Lavina Ramkissoon, Africa’s AI Mom: ‘In our countries, many innovations are born out of necessity’
The expert has complete confidence in digital technology as a lever for change and artificial intelligence’s power to improve health and agriculture — but says it’s essential that humans maintain control

Lavina Ramkissoon, 47, moves like a fish in water through the infinite aisles of GITEX Africa, the region’s massive technology fair, which took place in Marrakech in April. Ramkissoon is the African Union ambassador for the east, north, and south of the continent and seems to know everyone: top big tech executives, constantly brainstorming visionaries, and designers of a distinctly African digital future.
Her work consists of advising 27 African countries on projects with a common denominator: using digital technology as a lever for change. She studied computer science in South Africa and completed her education at Harvard with postgraduate degrees in business and artificial intelligence. She explains that a few years ago, a group of African women nicknamed her “Mama AI” because they found her last name difficult to pronounce. She embraced the nickname and turned it into her personal brand. In Africa’s digital ecosystems, Ramkissoon is now known as the AI Mom.
The nickname also has a personal dimension. Ramkissoon says her two daughters started coding at the age of eight and, by 13, earned an IBM scholarship to study quantum computing — a field they introduced her to and one she now finds fascinating, especially for its potential to inspire dystopian scenarios where machines take control. For Ramkissoon, technology in general — and AI in particular — are powerful tools for massive expansion that must be kept on a tight leash. Under control, whether in its simplest or most complex form, digital technology can be the engine for a great leap forward for Africa.

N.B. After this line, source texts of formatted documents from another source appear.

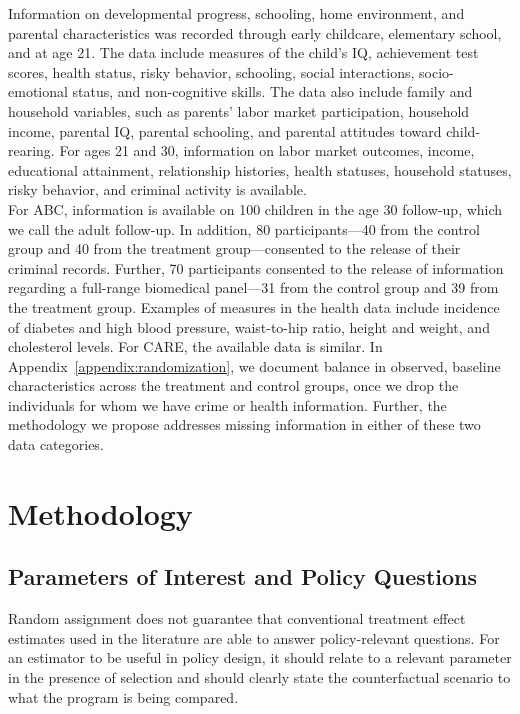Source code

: 

\noindent Information on developmental progress, schooling, home environment, and parental characteristics was recorded through early childcare, elementary school, and at age 21. The data include measures of the child's IQ, achievement test scores, health status, risky behavior, schooling, social interactions, socio-emotional status, and non-cognitive skills. The data also include family and household variables, such as parents' labor market participation, household income, parental IQ, parental schooling, and parental attitudes toward child-rearing. For ages 21 and 30, information on labor market outcomes, income, educational attainment, relationship histories, health statuses, household statuses, risky behavior, and criminal activity is available.\\

\noindent For ABC, information is available on 100 children in the age 30 follow-up, which we call the adult follow-up. In addition, 80 participants---40 from the control group and 40 from the treatment group---consented to the release of their criminal records. Further, 70 participants consented to the release of information regarding a full-range biomedical panel---31 from the control group and 39 from the treatment group. Examples of measures in the health data include incidence of diabetes and high blood pressure, waist-to-hip ratio, height and weight, and cholesterol levels. For CARE, the available data is similar. In Appendix~\ref{appendix:randomization}, we document balance in observed, baseline characteristics across the treatment and control groups, once we drop the individuals for whom we have crime or health information. Further, the methodology we propose addresses missing information in either of these two data categories.

\section{Methodology} \label{section:methodology}

\subsection{Parameters of Interest and Policy Questions} \label{section:methodsquestions}

\noindent Random assignment does not guarantee that conventional treatment effect estimates used in the literature are able to answer policy-relevant questions. For an estimator to be useful in policy design, it should relate to a relevant parameter in the presence of selection and should clearly state the counterfactual scenario to what the program is being compared.\\

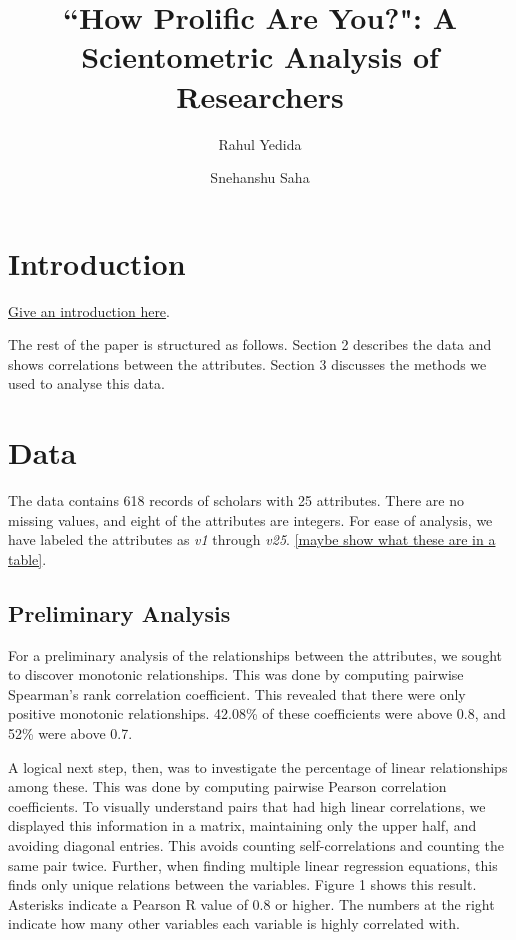 \documentclass[12pt,a4paper,twocolumn]{article}
\title{``How Prolific Are You?": A Scientometric Analysis of Researchers}
\author[1]{Rahul Yedida}
\author[1]{Snehanshu Saha}
\affil[1]{Department of Computer Science \& Engineering, PESIT South Campus}
\date{}
\begin{document}
\maketitle


\section{Introduction}
\underline{Give an introduction here}. 

The rest of the paper is structured as follows. Section 2 describes the data and shows correlations between the attributes. Section 3 discusses the methods we used to analyse this data.

\section{Data}
The data contains 618 records of scholars with 25 attributes. There are no missing values, and eight of the attributes are integers. For ease of analysis, we have labeled the attributes as \textit{v1} through \textit{v25}. \underline{[maybe show what these are in a table]}.

\subsection{Preliminary Analysis}
For a preliminary analysis of the relationships between the attributes, we sought to discover monotonic relationships. This was done by computing pairwise Spearman's rank correlation coefficient. This revealed that there were only positive monotonic relationships. 42.08\% of these coefficients were above 0.8, and 52\% were above 0.7.

A logical next step, then, was to investigate the percentage of linear relationships among these. This was done by computing pairwise Pearson correlation coefficients. To visually understand pairs that had high linear correlations, we displayed this information in a matrix, maintaining only the upper half, and avoiding diagonal entries. This avoids counting self-correlations and counting the same pair twice. Further, when finding multiple linear regression equations, this finds only unique relations between the variables. Figure 1 shows this result. Asterisks indicate a Pearson R value of 0.8 or higher. The numbers at the right indicate how many other variables each variable is highly correlated with. \\
\end{document}
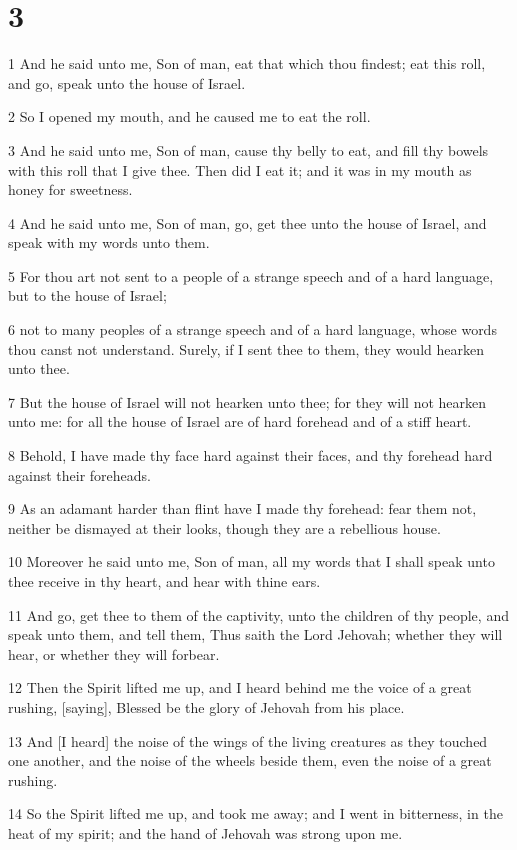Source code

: \chapter{3}

\par 1 And he said unto me, Son of man, eat that which thou findest; eat this roll, and go, speak unto the house of Israel.
\par 2 So I opened my mouth, and he caused me to eat the roll.
\par 3 And he said unto me, Son of man, cause thy belly to eat, and fill thy bowels with this roll that I give thee. Then did I eat it; and it was in my mouth as honey for sweetness.
\par 4 And he said unto me, Son of man, go, get thee unto the house of Israel, and speak with my words unto them.
\par 5 For thou art not sent to a people of a strange speech and of a hard language, but to the house of Israel;
\par 6 not to many peoples of a strange speech and of a hard language, whose words thou canst not understand. Surely, if I sent thee to them, they would hearken unto thee.
\par 7 But the house of Israel will not hearken unto thee; for they will not hearken unto me: for all the house of Israel are of hard forehead and of a stiff heart.
\par 8 Behold, I have made thy face hard against their faces, and thy forehead hard against their foreheads.
\par 9 As an adamant harder than flint have I made thy forehead: fear them not, neither be dismayed at their looks, though they are a rebellious house.
\par 10 Moreover he said unto me, Son of man, all my words that I shall speak unto thee receive in thy heart, and hear with thine ears.
\par 11 And go, get thee to them of the captivity, unto the children of thy people, and speak unto them, and tell them, Thus saith the Lord Jehovah; whether they will hear, or whether they will forbear.
\par 12 Then the Spirit lifted me up, and I heard behind me the voice of a great rushing, [saying], Blessed be the glory of Jehovah from his place.
\par 13 And [I heard] the noise of the wings of the living creatures as they touched one another, and the noise of the wheels beside them, even the noise of a great rushing.
\par 14 So the Spirit lifted me up, and took me away; and I went in bitterness, in the heat of my spirit; and the hand of Jehovah was strong upon me.
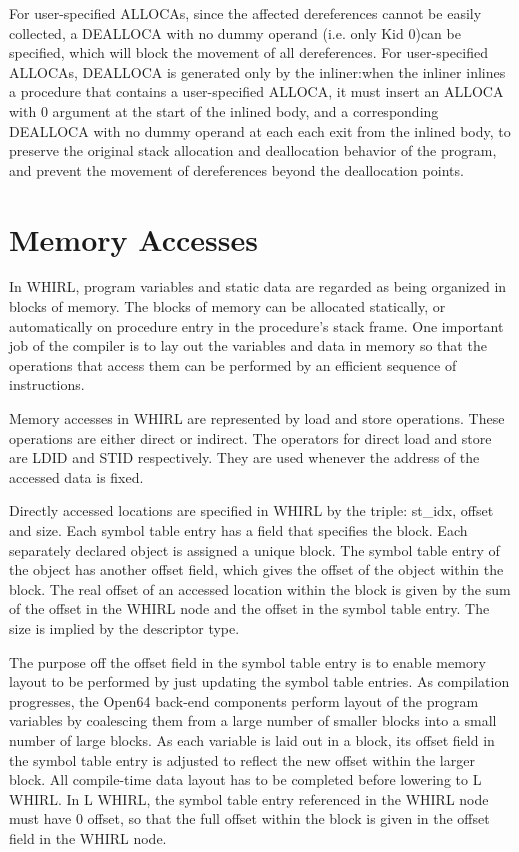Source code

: \begin{itemize}
For user-specified
%
ALLOCAs, since the affected dereferences cannot
be easily collected, a
%
DEALLOCA with no dummy operand (i.e. only Kid 0)can be specified,
which will block the movement of all dereferences. For
user-specified
%
ALLOCAs,
%
DEALLOCA is generated only by the inliner:when
the inliner inlines a procedure that contains a user-specified
%
ALLOCA, it must insert an
%
ALLOCA with 0 argument at the start of
the inlined body, and a corresponding
%
DEALLOCA with no dummy operand at each
each exit from the inlined body, to preserve the original stack
allocation and deallocation behavior of the program, and prevent
the movement of dereferences beyond the deallocation points.

\end{itemize}
\section{Memory Accesses}

In WHIRL, program variables and static data are regarded as being
organized in blocks of memory. The blocks of memory can be allocated
statically, or automatically on procedure entry in the procedure's
stack frame. One important job of the compiler is to lay out the
variables and data in memory so that the operations that access
them can be performed by an efficient sequence of instructions.

Memory accesses in WHIRL are represented by load and store operations.
These operations are either direct or indirect. The operators for
direct load and store are
%
LDID and
%
STID respectively. They are
used whenever the address of the accessed data is fixed.

Directly accessed locations are specified in WHIRL by the 
triple: st\_idx, offset and size. Each symbol table entry has a field that
specifies the block. Each separately declared object is assigned
a unique block. The symbol table entry of the object has another
offset field, which gives the offset of the object within the block.
The real offset of an accessed location within the block is given
by the sum of the offset in the WHIRL node and the offset in the
symbol table entry. The size is implied by the descriptor type.

The purpose off the offset field in the symbol table entry is to
enable memory layout to be performed by just updating the symbol
table entries. As compilation progresses, the Open64 back-end
components perform layout of the program variables by coalescing
them from a large number of smaller blocks into a small number of
large blocks. As each variable is laid out in a block, its offset
field in the symbol table entry is adjusted to reflect the new
offset within the larger block. All compile-time data layout has
to be completed before lowering to L WHIRL. In L WHIRL, the symbol
table entry referenced in the WHIRL node must have 0 offset, so that
the full offset within the block is given in the offset field in
the WHIRL node. 

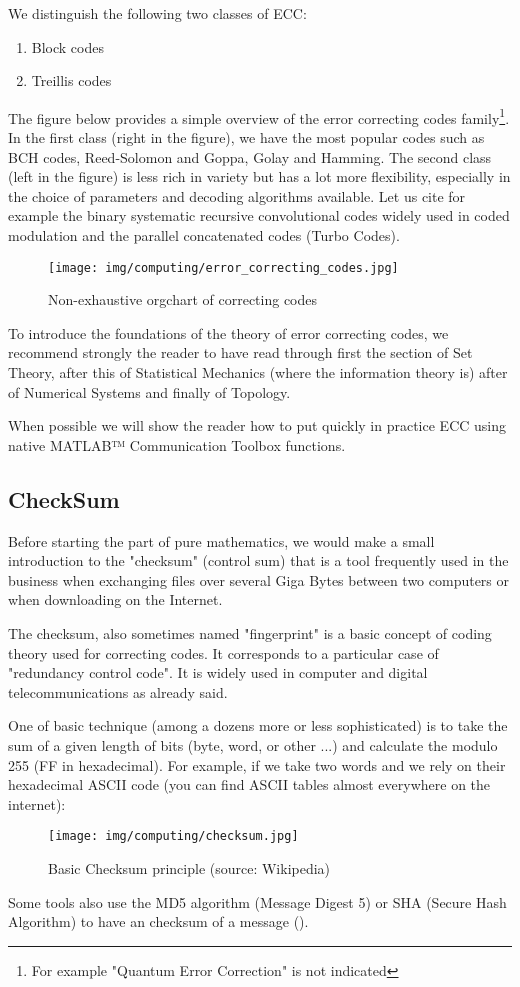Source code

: 	We distinguish the following two classes of ECC: 
	\begin{enumerate}
		\item Block codes
		\item Treillis codes
	\end{enumerate}
	The figure below provides a simple overview of the error correcting codes family\footnote{For example "Quantum Error Correction" is not indicated}. In the first class (right in the figure), we have the most popular codes such as BCH codes, Reed-Solomon and Goppa, Golay and Hamming. The second class (left in the figure) is less rich in variety but has a lot more flexibility, especially in the choice of parameters and decoding algorithms available. Let us cite for example the binary systematic recursive convolutional codes widely used in coded modulation and the parallel concatenated codes (Turbo Codes).
	\begin{figure}[H]
		\centering
		\texttt{[image: img/computing/error\_correcting\_codes.jpg]}
		\caption{Non-exhaustive orgchart of correcting codes}
	\end{figure}
	\begin{tcolorbox}[title=Remark,colframe=black,arc=10pt]
	To introduce the foundations of the theory of error correcting codes, we recommend strongly the reader to have read through first the section of Set Theory, after this of  Statistical Mechanics (where the information theory is) after of Numerical Systems and finally of Topology.
	\end{tcolorbox}
	
	When possible we will show the reader how to put quickly in practice ECC using native MATLAB™ Communication Toolbox functions.
	
	\subsection{CheckSum}
	Before starting the part of pure mathematics, we would make a small introduction to the "checksum" (control sum) that is a tool frequently used in the business when exchanging files over several Giga Bytes between two computers or when downloading on the Internet.
	
	The checksum, also sometimes named "fingerprint" is a basic concept of coding theory used for correcting codes. It corresponds to a particular case of "redundancy control code". It is widely used in computer and digital telecommunications as already said.
	
	One of basic technique (among a dozens more or less sophisticated) is to take the sum of a given length of bits (byte, word, or other ...) and calculate the modulo 255 (FF in hexadecimal). For example, if we take two words and we rely on their hexadecimal ASCII code (you can find ASCII tables almost everywhere on the internet):
	\begin{figure}[H]
		\centering
		\texttt{[image: img/computing/checksum.jpg]}
		\caption{Basic Checksum principle (source: Wikipedia)}
	\end{figure}
	Some tools also use the MD5 algorithm (Message Digest 5) or SHA (Secure Hash Algorithm) to have an checksum of a message ().
	
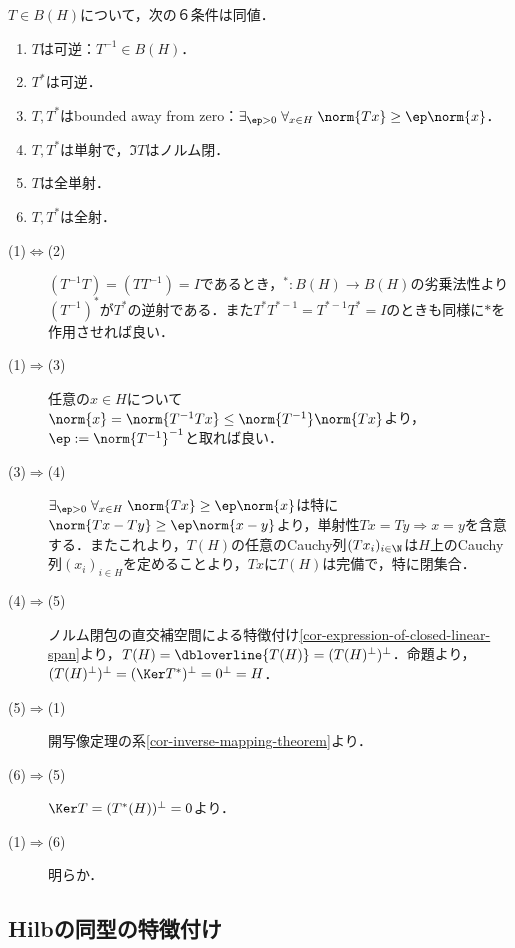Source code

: \documentclass[uplatex,dvipdfmx]{jsreport}
\begin{document}
\begin{proposition}\label{prop-characterization-of-invertibleness-of-operator}
    $T\in B(H)$について，次の６条件は同値．
    \begin{enumerate}
        \item $T$は可逆：$T^{-1}\in B(H)$．
        \item $T^*$は可逆．
        \item $T,T^*$はbounded away from zero：$\exists_{\ep>0}\;\forall_{x\in H}\;\norm{Tx}\ge\ep\norm{x}$．%
        \item $T,T^*$は単射で，$\Im T$はノルム閉．
        \item $T$は全単射．
        \item $T,T^*$は全射．
    \end{enumerate}
\end{proposition}
\begin{Proof}\mbox{}
    \begin{description}
        \item[(1)$\Leftrightarrow$(2)] $(T^{-1}T)=(TT^{-1})=I$であるとき，${}^*:B(H)\to B(H)$の劣乗法性より$(T^{-1})^*$が$T^*$の逆射である．また$T^*T^{*-1}=T^{*-1}T^*=I$のときも同様に$*$を作用させれば良い．
        \item[(1)$\Rightarrow$(3)] 任意の$x\in H$について$\norm{x}=\norm{T^{-1}Tx}\le\norm{T^{-1}}\norm{Tx}$より，$\ep:=\norm{T^{-1}}^{-1}$と取れば良い．
        \item[(3)$\Rightarrow$(4)] $\exists_{\ep>0}\;\forall_{x\in H}\;\norm{Tx}\ge\ep\norm{x}$は特に$\norm{Tx-Ty}\ge\ep\norm{x-y}$より，単射性$Tx=Ty\Rightarrow x=y$を含意する．またこれより，$T(H)$の任意のCauchy列$(Tx_i)_{i\in\N}$は$H$上のCauchy列$(x_i)_{i\in H}$を定めることより，$Tx$に$T(H)$は完備で，特に閉集合．
        \item[(4)$\Rightarrow$(5)] ノルム閉包の直交補空間による特徴付け\ref{cor-expression-of-closed-linear-span}より，$T(H)=\dbloverline{T(H)}=(T(H)^\perp)^\perp$．命題より，$(T(H)^\perp)^\perp=(\Ker T^*)^\perp=0^\perp=H$．
        \item[(5)$\Rightarrow$(1)] 開写像定理の系\ref{cor-inverse-mapping-theorem}より．
        \item[(6)$\Rightarrow$(5)] $\Ker T=(T^*(H))^\perp=0$より．
        \item[(1)$\Rightarrow$(6)] 明らか．
    \end{description}
\end{Proof}

\subsection{Hilbの同型の特徴付け}
\end{document}
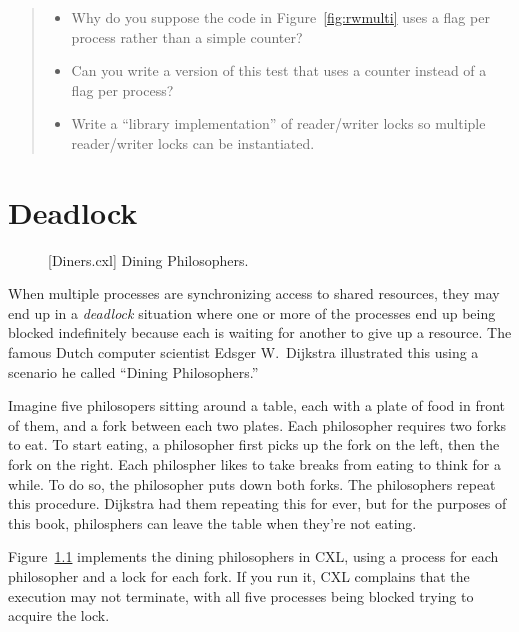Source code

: \documentclass{report}
\newenvironment{code}{
\tcolorbox
}{
\endtcolorbox
}
\begin{document}
\begin{quote}
\begin{itemize}
\item Why do you suppose the code in Figure~\ref{fig:rwmulti} uses a flag
per process rather than a simple counter?
\item Can you write a version of this test that uses a counter instead
of a flag per process?
\item Write a ``library implementation'' of reader/writer locks so multiple
reader/writer locks can be instantiated.
\end{itemize}
\end{quote}

\chapter{Deadlock}

\begin{figure}
\begin{code}
\end{code}
\caption{[Diners.cxl] Dining Philosophers.}
\label{fig:diners}
\end{figure}

When multiple processes are synchronizing access to shared resources, they
may end up in a \emph{deadlock} situation where one or more of the processes
end up being blocked indefinitely because each is waiting for another to give
up a resource.
The famous Dutch computer scientist Edsger W.~Dijkstra illustrated this using
a scenario he called ``Dining Philosophers.''

Imagine five philosopers sitting around a table, each with a plate of food in
front of them, and a fork between each two plates.  Each philosopher requires
two forks to eat.  To start eating, a philosopher first picks up the fork on
the left, then the fork on the right.  Each philospher likes to take breaks
from eating to think for a while.  To do so, the philosopher puts down both
forks.  The philosophers repeat this procedure.  Dijkstra had them repeating
this for ever, but for the purposes of this book, philosphers can leave
the table when they're not eating.

Figure~\ref{fig:diners} implements the dining philosophers in CXL, using a
process for each philosopher and a lock for each fork.  If you
run it, CXL complains that the execution may not terminate, with all five
processes being blocked trying to acquire the lock.
\end{document}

Question. How can AI help with development in Africa?
Answer. In a thousand ways. I like to give examples that make its potential tangible. There’s a young man in Uganda who, at 16 years old, created an AI app that helped his grandmother get better performance from their family farm, using information on crops, harvests and meteorology. It worked so well that other farmers in the area began to use it, also with excellent results. In Africa, innovations born out of necessity abound.
Q. Is agriculture the sector that can most benefit?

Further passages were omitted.